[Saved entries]

▼

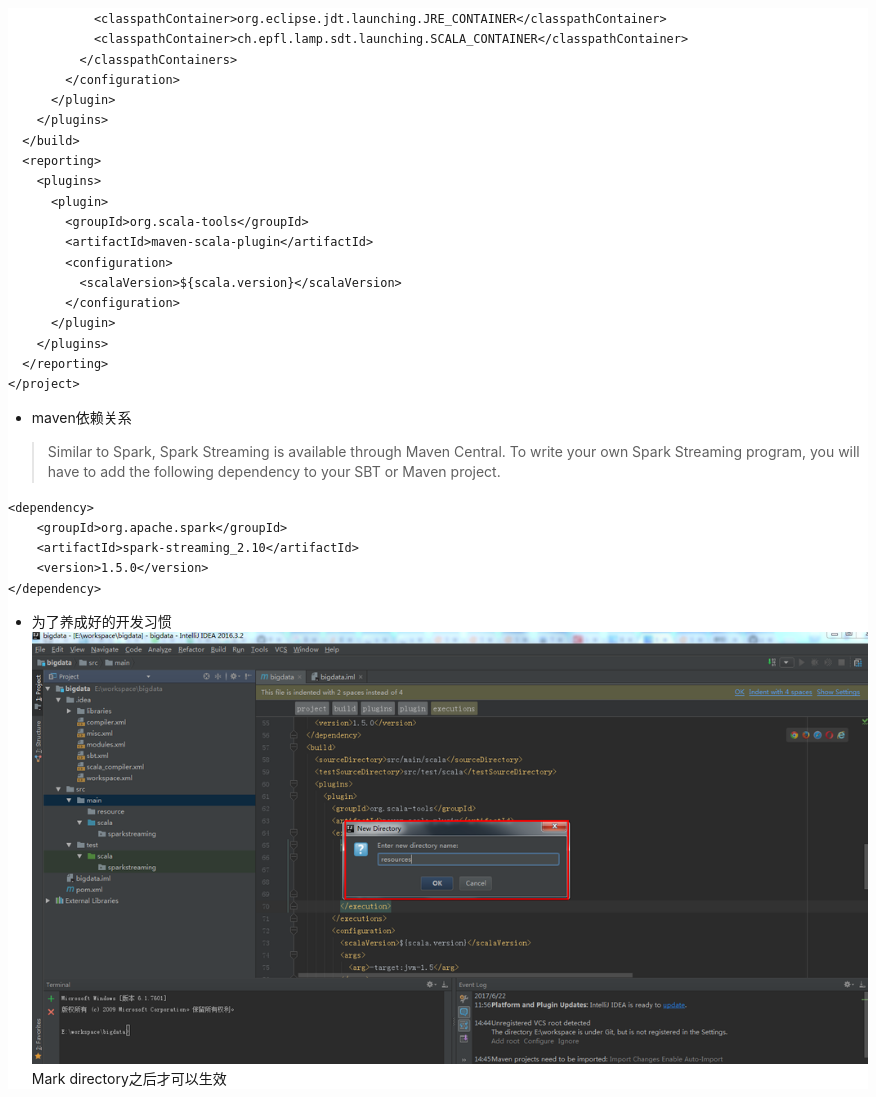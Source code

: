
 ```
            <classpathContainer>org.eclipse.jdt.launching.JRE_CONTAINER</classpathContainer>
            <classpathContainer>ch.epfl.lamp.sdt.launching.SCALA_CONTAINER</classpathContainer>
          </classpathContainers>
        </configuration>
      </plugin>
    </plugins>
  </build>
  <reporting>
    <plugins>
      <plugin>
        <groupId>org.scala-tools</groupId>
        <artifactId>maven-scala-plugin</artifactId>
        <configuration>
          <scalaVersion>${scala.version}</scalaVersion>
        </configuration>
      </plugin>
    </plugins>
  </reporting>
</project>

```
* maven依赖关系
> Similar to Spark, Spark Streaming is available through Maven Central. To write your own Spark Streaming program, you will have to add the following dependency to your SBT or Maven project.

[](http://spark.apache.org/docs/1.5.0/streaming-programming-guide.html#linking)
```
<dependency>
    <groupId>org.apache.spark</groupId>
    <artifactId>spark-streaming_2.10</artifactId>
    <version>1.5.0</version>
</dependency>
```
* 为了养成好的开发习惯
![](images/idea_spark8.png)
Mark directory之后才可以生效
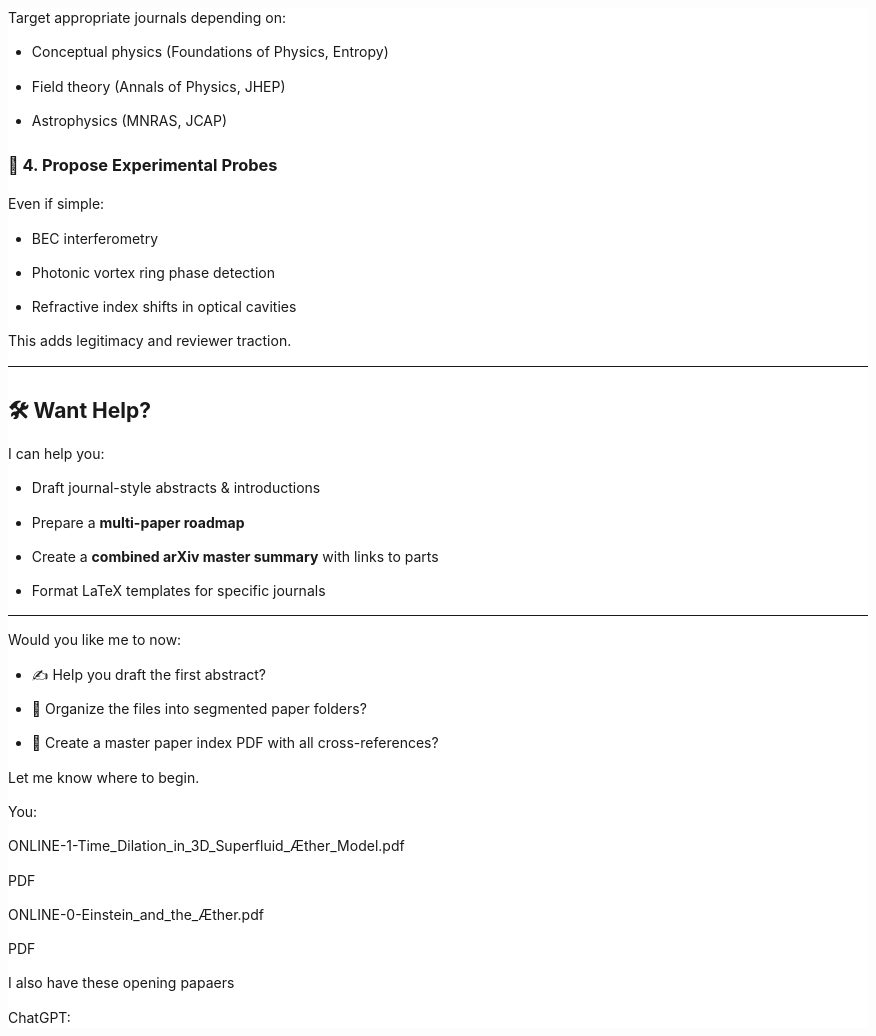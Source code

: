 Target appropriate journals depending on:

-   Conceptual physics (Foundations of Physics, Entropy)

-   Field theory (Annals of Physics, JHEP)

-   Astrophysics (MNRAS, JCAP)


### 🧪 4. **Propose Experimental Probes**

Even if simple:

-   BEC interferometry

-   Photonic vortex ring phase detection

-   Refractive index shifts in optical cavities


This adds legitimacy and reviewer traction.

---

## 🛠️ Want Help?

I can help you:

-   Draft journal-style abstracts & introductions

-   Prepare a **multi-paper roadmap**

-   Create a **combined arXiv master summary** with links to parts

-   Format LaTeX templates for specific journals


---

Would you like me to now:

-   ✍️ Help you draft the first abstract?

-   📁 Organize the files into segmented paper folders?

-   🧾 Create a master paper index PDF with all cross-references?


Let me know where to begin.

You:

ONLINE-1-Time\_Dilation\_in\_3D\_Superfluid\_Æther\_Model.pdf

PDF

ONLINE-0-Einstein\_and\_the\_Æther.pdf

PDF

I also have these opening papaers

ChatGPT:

▲

# Action item
Go through the records above, find every line with the word "apache", and list those lines.

# Response
[](http://spark.apache.org/docs/1.5.0/streaming-programming-guide.html#linking)
    <groupId>org.apache.spark</groupId>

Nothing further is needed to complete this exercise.